Sophie was the valedictorian of her high school in Texas. She came to OU on a full scholarship as a promising engineering student.
Sophie would have been a senior this year. Instead, she's working part-time in a bar in a rural part of South Texas.
In her second semester at OU, she met a guy she'd known through parties in her first semester. That night, like many students on campus, they had sex. Sophie was on the pill, so she wasn't worried about pregnancy, but she did want to find a condom because of the risk of STDs.
They were in the dorms and didn't want to walk to Campus Market in the freezing cold in the middle of the night to buy them. Sophie felt that she knew him well enough and he didn't seem like the kind of guy who would have an STD.
She was right -- he was clean. But at the age of 19, Sophie became pregnant. Her pill had failed to work, and she still doesn't understand why today.
Her family and friends counseled her through her options, and she decided to have an abortion, with total support from her loved ones. But the abortion caused her body terrible problems, and within a few weeks she had left college and gone home to be with her family. She's still there now.
Sophie was an adult and legally allowed to have sex with whomever she pleased, so why wasn't she able to easily find a condom?
The dorms are, understandably, split into male and female sections, but I hope this isn't so parents misguidedly think their children are safe from the other sex.
Having a locked door to get through just makes the experience more exciting and, in my freshman year, we rarely had our friends leave by the midnight lock down (whether it was for parties, sex or just watching movies). My friends and I just hid boys in the closet when RAs did the rounds.
Here's news for you parents: College kids have sex. Barrels of it. So do high school kids, for that matter. Wouldn't you rather they had a way to protect themselves if they're having sex instead of crossing your fingers that your child will remain a virgin until the age of 40?
Having condom machines in the dorms is a brilliant idea and, frankly, if we weren't in the Bible Belt and a red state, I think they'd already be there.
It does not matter what your, or my, opinion is about sex before marriage, promiscuity or casual flings: That's between an individual and his or her god.
I'd rather know people are able to have safe sex if the mood strikes them. That way the number of unwanted pregnancies can be drastically reduced -- not to mention the startling number of STDs.
Let me give you some figures to bounce around your heads: In 2005, 5,031 people in Cleveland County alone reported gonorrhea; a staggering 12,957 people reported chlamydia; and 148 people reported syphilis. There is no explanation for these shocking figures.
Allow me to repeat my point: It doesn't matter what you believe religiously or ethically. College kids are having unsafe sex because they don't always have time or forethought to buy condoms.
I know it's easy to say, "Oh, well they deserve herpes if they aren't careful," but sometimes the groin wins the battle with the brain. Just because condoms would be in the bathrooms doesn't mean freshman virgins will suddenly start sleeping with everything that walks past their door. But if they did choose to have a little rendezvous (as they are legally entitled to do) at least they'd be safe.

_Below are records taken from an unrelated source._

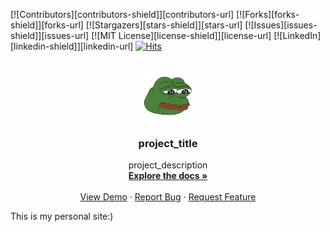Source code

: [![Contributors][contributors-shield]][contributors-url]
[![Forks][forks-shield]][forks-url]
[![Stargazers][stars-shield]][stars-url]
[![Issues][issues-shield]][issues-url]
[![MIT License][license-shield]][license-url]
[![LinkedIn][linkedin-shield]][linkedin-url]
[![Hits](https://hits.seeyoufarm.com/api/count/incr/badge.svg?url=https%3A%2F%2Funlucky.life&count_bg=%2379C83D&title_bg=%23555555&icon=gnubash.svg&icon_color=%23E7E7E7&title=Visits&edge_flat=false)](https://hits.seeyoufarm.com)


<!-- PROJECT LOGO -->
<br />
<div align="center">
  <a href="https://github.com/github_username/repo_name">
    <img src="images/favicon.png" alt="Logo" width="80" height="80">
  </a>

<h3 align="center">project_title</h3>

  <p align="center">
    project_description
    <br />
    <a href="https://github.com/github_username/repo_name"><strong>Explore the docs »</strong></a>
    <br />
    <br />
    <a href="https://github.com/github_username/repo_name">View Demo</a>
    ·
    <a href="https://github.com/github_username/repo_name/issues">Report Bug</a>
    ·
    <a href="https://github.com/github_username/repo_name/issues">Request Feature</a>
  </p>
</div>

This is my personal site:)

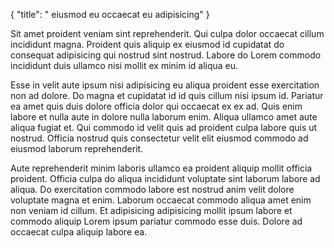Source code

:{
  "title": " eiusmod eu occaecat eu adipisicing"
}

Sit amet proident veniam sint reprehenderit. Qui culpa dolor occaecat cillum incididunt magna. Proident quis aliquip ex eiusmod id cupidatat do consequat adipisicing qui nostrud sint nostrud. Labore do Lorem commodo incididunt duis ullamco nisi mollit ex minim id aliqua eu.

Esse in velit aute ipsum nisi adipisicing eu aliqua proident esse exercitation non ad dolore. Do magna et cupidatat id id quis cillum nisi ipsum id. Pariatur ea amet quis duis dolore officia dolor qui occaecat ex ex ad. Quis enim labore et nulla aute in dolore nulla laborum enim. Aliqua ullamco amet aute aliqua fugiat et. Qui commodo id velit quis ad proident culpa labore quis ut nostrud. Officia nostrud quis consectetur velit elit eiusmod commodo ad eiusmod laborum reprehenderit.

Aute reprehenderit minim laboris ullamco ea proident aliquip mollit officia proident. Officia culpa do aliqua incididunt voluptate sint laborum labore ad aliqua. Do exercitation commodo labore est nostrud anim velit dolore voluptate magna et enim. Laborum occaecat commodo aliqua amet enim non veniam id cillum. Et adipisicing adipisicing mollit ipsum labore et commodo aliquip Lorem ipsum pariatur commodo esse duis. Dolore ad occaecat culpa aliquip labore ea.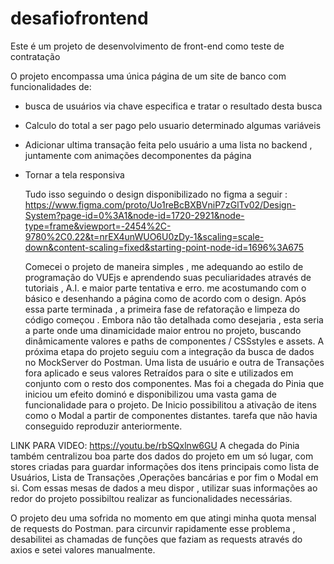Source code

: # desafiofrontend

Este é um projeto de desenvolvimento de front-end como teste de contratação

O projeto encompassa uma única página de um site de banco com funcionalidades de:
* busca de usuários via chave especifica e tratar o resultado desta busca
* Calculo do total a ser pago pelo usuario  determinado algumas variáveis
* Adicionar ultima transação feita pelo usuário a uma lista no backend , juntamente com animações decomponentes da página
* Tornar a tela responsiva
    
  Tudo isso seguindo o design disponibilizado no figma a seguir :
  https://www.figma.com/proto/Uo1reBcBXBVniP7zGlTv02/Design-System?page-id=0%3A1&node-id=1720-2921&node-type=frame&viewport=-2454%2C-9780%2C0.22&t=nrEX4unWUO6U0zDy-1&scaling=scale-down&content-scaling=fixed&starting-point-node-id=1696%3A675


  Comecei o projeto de maneira simples , me adequando ao estilo de programação do VUEjs e aprendendo suas peculiaridades através de tutoriais , A.I. e maior parte tentativa e erro.
  me acostumando com o básico e desenhando a página como de acordo com o design.
      Após essa parte terminada , a primeira fase de refatoração e limpeza do código começou . Embora não tão detalhada como desejaria , esta seria a parte onde uma dinamicidade maior entrou no projeto,
  buscando dinâmicamente valores e paths de componentes / CSSstyles e assets.
      A próxima etapa do projeto seguiu com a integração da busca de dados no MockServer do Postman. Uma lista de usuário e outra de Transações fora aplicado e seus valores Retraídos para o site e utilizados em conjunto com o resto dos componentes.
      Mas foi a chegada do Pinia que iniciou um efeito dominó e disponibilizou uma vasta gama de funcionalidade para o projeto. De Inicio possibilitou a ativação de itens como o Modal a partir de componentes distantes. tarefa que não havia conseguido reproduzir anteriormente.

LINK PARA VIDEO:
https://youtu.be/rbSQxlnw6GU
      A chegada do Pinia também centralizou boa parte dos dados do projeto em um só lugar, com stores criadas para guardar informações dos itens principais  como lista de Usuários, Lista de Transações ,Operações bancárias e por fim o Modal em si.
  Com  essas mesas de dados a meu dispor , utilizar suas informações ao redor do projeto possibiltou realizar as funcionalidades necessárias.

  O projeto deu uma sofrida no momento em que atingi minha quota mensal de requests do Postman.
  para circunvir rapidamente esse problema  , desabilitei as chamadas de funções que faziam as requests através do axios e setei valores manualmente.

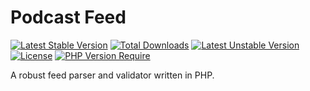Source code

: # Podcast Feed

[![Latest Stable Version](http://poser.pugx.org/yassinedoghri/podcast-feed/v)](https://packagist.org/packages/yassinedoghri/podcast-feed)
[![Total Downloads](http://poser.pugx.org/yassinedoghri/podcast-feed/downloads)](https://packagist.org/packages/yassinedoghri/podcast-feed)
[![Latest Unstable Version](http://poser.pugx.org/yassinedoghri/podcast-feed/v/unstable)](https://packagist.org/packages/yassinedoghri/podcast-feed)
[![License](https://img.shields.io/github/license/yassinedoghri/podcast-feed?color=green)](https://packagist.org/packages/yassinedoghri/podcast-feed)
[![PHP Version Require](http://poser.pugx.org/yassinedoghri/podcast-feed/require/php)](https://packagist.org/packages/yassinedoghri/podcast-feed)

A robust feed parser and validator written in PHP.
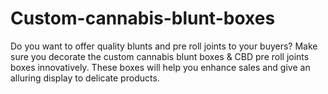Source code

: # Custom-cannabis-blunt-boxes
Do you want to offer quality blunts and pre roll joints to your buyers? Make sure you decorate the custom cannabis blunt boxes &amp; CBD pre roll joints boxes innovatively. These boxes will help you enhance sales and give an alluring display to delicate products.
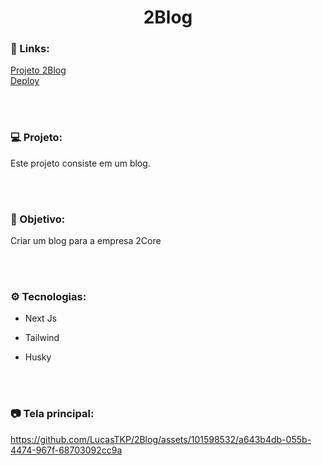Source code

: <h1 align="center">2Blog</h1>

### 🔗 Links:
<a href="https://github.com/LucasTKP/2Blog">Projeto 2Blog</a></br>
<a href="https://2-blog.vercel.app/">Deploy</a></br>

</br>
</br>

### 💻 Projeto:

Este projeto consiste em um blog.

<br /> <br />

### 🎯 Objetivo:

Criar um blog para a empresa 2Core

<br /> <br />

### ⚙️ Tecnologias:

- Next Js
- Tailwind
- Husky

  <br /> <br />

### 📷 Tela principal:


https://github.com/LucasTKP/2Blog/assets/101598532/a643b4db-055b-4474-967f-68703092cc9a


<br />
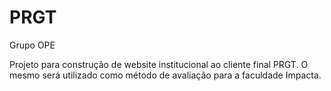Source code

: # PRGT
Grupo OPE

Projeto para construção de website institucional ao cliente final PRGT.
O mesmo será utilizado como método de avaliação para a faculdade Impacta.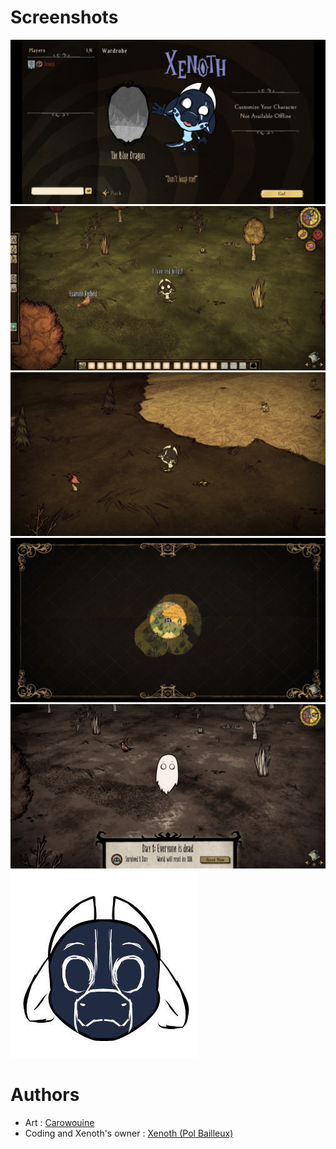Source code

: # Screenshots
![Screenshot Menu - WIP](screenshot_menu.jpg)
![InGame Screenshot](screenshot_ingame.jpg)
![InGame Screenshot Pose](screenshot_ingame_pose.jpg)
![InGame Screenshot Map](screenshot_ingame_map.jpg)
![InGame Screenshot Ghost](screenshot_ingame_ghost.jpg)
![Xenoth's Head - Sketching](xenoth_head_sketching.jpg)
# Authors
* Art : [Carowouine](https://furaffinity.net/user/carowouine)
* Coding and Xenoth's owner : [Xenoth (Pol Bailleux)](https://github.com/Xenoth)
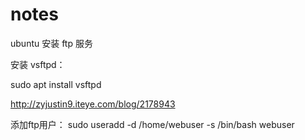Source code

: # notes
ubuntu 安装 ftp 服务

安装 vsftpd：

sudo apt install vsftpd

http://zyjustin9.iteye.com/blog/2178943

添加ftp用户：
sudo useradd -d /home/webuser -s /bin/bash webuser
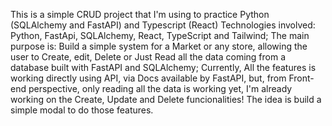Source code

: This is a simple CRUD project that I'm using to practice Python (SQLAlchemy and FastAPI) and Typescript (React)
Technologies involved: Python, FastApi, SQLAlchemy, React, TypeScript and Tailwind;
The main purpose is: Build a simple system for a Market or any store, allowing the user to Create, edit, Delete or Just Read all the data coming from a database built with FastAPI and SQLAlchemy;
Currently, All the features is working directly using API, via Docs available by FastAPI, but, from Front-end perspective, only reading all the data is working yet, I'm already working on the Create, Update and Delete funcionalities!
The idea is build a simple modal to do those features.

If condoms were in the bathrooms of the dorms, a lot of people would be saved from painful and embarrassing visits to Goddard. Women would be saved from the prying eyes of strangers who look at them with concern like they're about to find out they're seven months pregnant or have a horrible infection when they sit in the women's center at Goddard.
Men would be saved from the terrifying news that they're going to be a papa and from calling their past conquests to see who gave them gonorrhea.
If condoms were available in the dorms, Sophie would graduate in May.